If you want to retrieve predictions manually for a list of tasks using only an ML backend, make a POST request to the /predict URL of your ML backend with a payload of the tasks that you want to see predictions for, formatted like the following example:

{
  "tasks": [
    {"data": {"text":"some text"}}
  ]
}

Enable auto-update for a model

Enabling model auto-update allows automatic retraining of your model every time a new annotation is submitted. To enable auto-update, do the following:

Either enable the Allow version auto-update option when adding a model, or:

  1. In the Label Studio UI, open the project that you want to use with your ML backend.
  2. Select Settings > Machine Learning.
  3. For the connected model you wish to enable, click Edit in the overflow menu.
  4. Enable Allow version auto-update.
  5. Click Validate and Save.

Get interactive pre-annotations

ML-assisted labeling with interactive pre-annotations works with image segmentation and object detection tasks using rectangles, ellipses, polygons, brush masks, and keypoints, as well as with HTML and text named entity recognition tasks. Your ML backend must support the type of labeling that you’re performing, recognize the input that you create, and be able to respond with the relevant output for a prediction.

Either enable the Use for interactive preannotation option when adding a model, or:

  1. In the Label Studio UI, open the project that you want to use with your ML backend.
  2. Select Settings > Machine Learning.
  3. For the connected model you wish to enable, click Edit in the overflow menu.
  4. Enable Use for interactive preannotation.
  5. Click Validate and Save.

For image labeling, you can update your labeling configuration to include smart="true" option for the type of labeling you’re performing. Smart tools appear by default if auto-annotation is enabled. If you only want the smart option to appear and don’t want to perform manual labeling at all, use smartOnly="true".

This option is supported for Rectangle, Ellipse, Polygon, Keypoint, and Brush tags. See the tag documentation.

  1. For your project, open Settings > Labeling Interface.

  2. Click Code to view the XML labeling configuration.

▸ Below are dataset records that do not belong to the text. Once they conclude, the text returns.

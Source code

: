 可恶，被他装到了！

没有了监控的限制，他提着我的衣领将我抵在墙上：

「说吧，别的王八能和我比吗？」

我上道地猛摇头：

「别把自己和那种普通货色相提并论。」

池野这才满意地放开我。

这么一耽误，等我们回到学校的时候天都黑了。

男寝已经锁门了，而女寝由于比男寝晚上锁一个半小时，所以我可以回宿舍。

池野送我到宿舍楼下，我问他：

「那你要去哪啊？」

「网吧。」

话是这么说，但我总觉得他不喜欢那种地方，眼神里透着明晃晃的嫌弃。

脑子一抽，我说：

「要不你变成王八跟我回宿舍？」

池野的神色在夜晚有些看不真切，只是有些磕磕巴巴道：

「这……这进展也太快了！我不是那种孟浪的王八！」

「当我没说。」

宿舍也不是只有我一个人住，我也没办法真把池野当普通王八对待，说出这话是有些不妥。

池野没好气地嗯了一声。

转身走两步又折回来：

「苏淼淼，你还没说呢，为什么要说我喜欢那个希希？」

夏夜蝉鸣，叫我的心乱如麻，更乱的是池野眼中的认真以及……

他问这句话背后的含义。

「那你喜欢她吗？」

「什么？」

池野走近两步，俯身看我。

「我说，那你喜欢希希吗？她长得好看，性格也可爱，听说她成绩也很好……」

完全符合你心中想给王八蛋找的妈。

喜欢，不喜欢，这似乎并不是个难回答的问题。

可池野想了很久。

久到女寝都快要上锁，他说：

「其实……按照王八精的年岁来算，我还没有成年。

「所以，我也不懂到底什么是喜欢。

  3. For the relevant tag type that you want to use to generate predictions with your ML backend, add the smart="true" parameter. For example:

    <Brush name="brush" toName="img" smart="true" showInline="true"/>

  4. Save your changes.

After you start labeling, enable Auto-Annotation to see and use the smart option to draw a shape, mask, or assign a keypoint.

For image labeling, after you enable auto-annotation you can choose whether to Auto accept annotation suggestions. If you automatically accept annotation suggestions, regions show up automatically and are immediately created. If you don’t automatically accept suggestions, the regions appear but you can reject or approve them manually, either individually or all at once.


Delete predictions

If you want to delete all predictions from Label Studio, you can do it using the UI or the API:

  • For a specific project, select the tasks that you want to delete predictions for and select Delete predictions from the drop-down menu.
  • Using the API, run the following from the command line to delete the predictions for a specific project ID:
    curl -H 'Authorization: Token <user-token-from-account-page>' -X POST \ 
     "<host>/api/dm/actions?id=delete_tasks_predictions&project=<id>"

Choose which predictions to display to annotators

You can choose which model predictions to display to annotators by default.

  1. For a specific project, open the Settings and select Machine Learning.
  2. Under Model Version, select the version of the model that you want to use to display predictions to annotators by default. Your changes save automatically.

The model version can be specified in imported pre-annotations, multiple versions of one connected ML backend, or multiple connected ML backends.

When annotators start labeling, they’ll see the predictions from that model version for each task, which they can then modify as needed. If there are no predictions for a task from the model version selected, no predictions display to the annotator even if another model version has predictions for the task.